Segment Open

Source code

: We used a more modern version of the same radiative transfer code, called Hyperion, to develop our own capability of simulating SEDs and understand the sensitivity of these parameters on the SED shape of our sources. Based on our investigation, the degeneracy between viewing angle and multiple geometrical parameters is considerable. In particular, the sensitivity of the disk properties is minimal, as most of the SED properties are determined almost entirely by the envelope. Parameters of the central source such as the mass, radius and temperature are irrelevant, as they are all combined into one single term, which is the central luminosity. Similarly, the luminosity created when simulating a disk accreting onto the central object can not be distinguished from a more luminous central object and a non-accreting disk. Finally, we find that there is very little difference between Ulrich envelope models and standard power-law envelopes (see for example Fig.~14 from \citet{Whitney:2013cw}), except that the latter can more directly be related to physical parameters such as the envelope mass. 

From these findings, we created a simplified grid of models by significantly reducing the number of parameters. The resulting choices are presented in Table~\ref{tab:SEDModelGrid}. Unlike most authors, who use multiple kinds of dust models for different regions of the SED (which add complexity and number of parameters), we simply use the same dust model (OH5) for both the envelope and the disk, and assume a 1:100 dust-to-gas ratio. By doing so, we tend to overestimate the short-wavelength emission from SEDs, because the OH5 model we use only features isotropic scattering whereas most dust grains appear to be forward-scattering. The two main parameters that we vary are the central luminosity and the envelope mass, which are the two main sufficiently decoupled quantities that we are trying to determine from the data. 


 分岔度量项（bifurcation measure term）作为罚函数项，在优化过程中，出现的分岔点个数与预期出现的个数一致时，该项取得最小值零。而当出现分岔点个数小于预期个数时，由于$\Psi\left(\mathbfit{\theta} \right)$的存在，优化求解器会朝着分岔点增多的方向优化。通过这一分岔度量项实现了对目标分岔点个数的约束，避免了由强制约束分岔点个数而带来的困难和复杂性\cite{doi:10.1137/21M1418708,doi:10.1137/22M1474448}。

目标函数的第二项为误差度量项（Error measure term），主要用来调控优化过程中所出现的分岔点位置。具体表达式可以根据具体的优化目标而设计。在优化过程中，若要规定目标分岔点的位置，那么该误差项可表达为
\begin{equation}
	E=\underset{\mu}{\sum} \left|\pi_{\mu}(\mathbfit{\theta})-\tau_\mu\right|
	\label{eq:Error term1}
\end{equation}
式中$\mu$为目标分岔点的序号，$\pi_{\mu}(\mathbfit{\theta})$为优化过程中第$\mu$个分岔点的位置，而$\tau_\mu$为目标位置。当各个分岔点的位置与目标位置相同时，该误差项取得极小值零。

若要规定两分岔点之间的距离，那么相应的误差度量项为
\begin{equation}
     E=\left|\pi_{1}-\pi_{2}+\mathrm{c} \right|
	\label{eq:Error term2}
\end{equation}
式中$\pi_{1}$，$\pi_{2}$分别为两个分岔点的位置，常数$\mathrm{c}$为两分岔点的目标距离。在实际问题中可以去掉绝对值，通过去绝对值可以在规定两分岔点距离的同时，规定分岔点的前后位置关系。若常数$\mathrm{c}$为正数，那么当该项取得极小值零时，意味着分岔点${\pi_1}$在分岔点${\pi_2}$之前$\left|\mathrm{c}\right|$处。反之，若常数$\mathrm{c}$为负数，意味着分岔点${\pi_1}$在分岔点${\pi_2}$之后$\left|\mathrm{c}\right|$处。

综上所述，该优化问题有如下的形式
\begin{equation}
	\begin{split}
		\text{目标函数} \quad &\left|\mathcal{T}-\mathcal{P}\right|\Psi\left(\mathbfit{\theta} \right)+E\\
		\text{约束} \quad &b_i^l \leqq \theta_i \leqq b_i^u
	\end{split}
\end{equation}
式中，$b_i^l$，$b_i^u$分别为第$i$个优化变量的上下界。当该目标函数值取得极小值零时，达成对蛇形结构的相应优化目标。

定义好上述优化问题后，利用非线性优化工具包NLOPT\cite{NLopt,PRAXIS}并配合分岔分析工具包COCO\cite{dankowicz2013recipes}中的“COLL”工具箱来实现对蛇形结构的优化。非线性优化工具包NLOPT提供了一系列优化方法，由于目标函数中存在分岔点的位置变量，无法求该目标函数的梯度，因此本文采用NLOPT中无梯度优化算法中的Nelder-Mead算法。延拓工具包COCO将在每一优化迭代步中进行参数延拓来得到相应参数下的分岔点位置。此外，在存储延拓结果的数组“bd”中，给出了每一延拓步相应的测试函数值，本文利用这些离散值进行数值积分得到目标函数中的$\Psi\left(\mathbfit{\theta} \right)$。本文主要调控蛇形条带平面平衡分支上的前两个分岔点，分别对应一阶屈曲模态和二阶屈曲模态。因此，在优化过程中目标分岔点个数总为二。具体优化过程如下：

Segment Closed

Directions:
Copy every line of the data where "quad" is found.

Exercise answer:
		\text{目标函数} \quad &\left|\mathcal{T}-\mathcal{P}\right|\Psi\left(\mathbfit{\theta} \right)+E\\
		\text{约束} \quad &b_i^l \leqq \theta_i \leqq b_i^u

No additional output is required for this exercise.